[Records drawn from a dataset]
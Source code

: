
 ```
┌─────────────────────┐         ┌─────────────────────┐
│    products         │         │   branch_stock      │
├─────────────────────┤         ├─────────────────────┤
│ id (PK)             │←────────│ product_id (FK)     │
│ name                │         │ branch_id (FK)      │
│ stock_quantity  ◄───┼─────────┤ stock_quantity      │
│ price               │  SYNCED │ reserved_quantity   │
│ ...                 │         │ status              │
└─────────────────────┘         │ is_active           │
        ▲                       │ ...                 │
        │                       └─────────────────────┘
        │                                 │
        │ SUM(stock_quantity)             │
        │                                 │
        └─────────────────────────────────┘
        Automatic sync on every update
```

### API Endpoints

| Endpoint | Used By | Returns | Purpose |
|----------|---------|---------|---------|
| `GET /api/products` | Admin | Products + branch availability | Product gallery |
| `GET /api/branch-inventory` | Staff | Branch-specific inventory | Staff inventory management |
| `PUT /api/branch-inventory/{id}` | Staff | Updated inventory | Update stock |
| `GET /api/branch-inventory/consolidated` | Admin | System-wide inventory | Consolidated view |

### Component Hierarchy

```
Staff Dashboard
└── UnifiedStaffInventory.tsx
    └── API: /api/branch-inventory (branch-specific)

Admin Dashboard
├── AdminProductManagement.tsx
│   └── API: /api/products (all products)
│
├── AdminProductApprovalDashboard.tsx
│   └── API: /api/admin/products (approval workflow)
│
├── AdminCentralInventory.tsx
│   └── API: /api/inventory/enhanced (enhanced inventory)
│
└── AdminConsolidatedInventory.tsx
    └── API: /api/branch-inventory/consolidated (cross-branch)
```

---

- _REQUIRED WORK_:
A verbatim copy of all the entries above is requested.

- _WORKED SOLUTION_:
Source code

:
 ```
┌─────────────────────┐         ┌─────────────────────┐
│    products         │         │   branch_stock      │
├─────────────────────┤         ├─────────────────────┤
│ id (PK)             │←────────│ product_id (FK)     │
│ name                │         │ branch_id (FK)      │
│ stock_quantity  ◄───┼─────────┤ stock_quantity      │
│ price               │  SYNCED │ reserved_quantity   │
│ ...                 │         │ status              │
└─────────────────────┘         │ is_active           │
        ▲                       │ ...                 │
        │                       └─────────────────────┘
        │                                 │
        │ SUM(stock_quantity)             │
        │                                 │
        └─────────────────────────────────┘
        Automatic sync on every update
```

### API Endpoints

| Endpoint | Used By | Returns | Purpose |
|----------|---------|---------|---------|
| `GET /api/products` | Admin | Products + branch availability | Product gallery |
| `GET /api/branch-inventory` | Staff | Branch-specific inventory | Staff inventory management |
| `PUT /api/branch-inventory/{id}` | Staff | Updated inventory | Update stock |
| `GET /api/branch-inventory/consolidated` | Admin | System-wide inventory | Consolidated view |

### Component Hierarchy

```
Staff Dashboard
└── UnifiedStaffInventory.tsx
    └── API: /api/branch-inventory (branch-specific)

Admin Dashboard
├── AdminProductManagement.tsx
│   └── API: /api/products (all products)
│
├── AdminProductApprovalDashboard.tsx
│   └── API: /api/admin/products (approval workflow)
│
├── AdminCentralInventory.tsx
│   └── API: /api/inventory/enhanced (enhanced inventory)
│
└── AdminConsolidatedInventory.tsx
    └── API: /api/branch-inventory/consolidated (cross-branch)
```

---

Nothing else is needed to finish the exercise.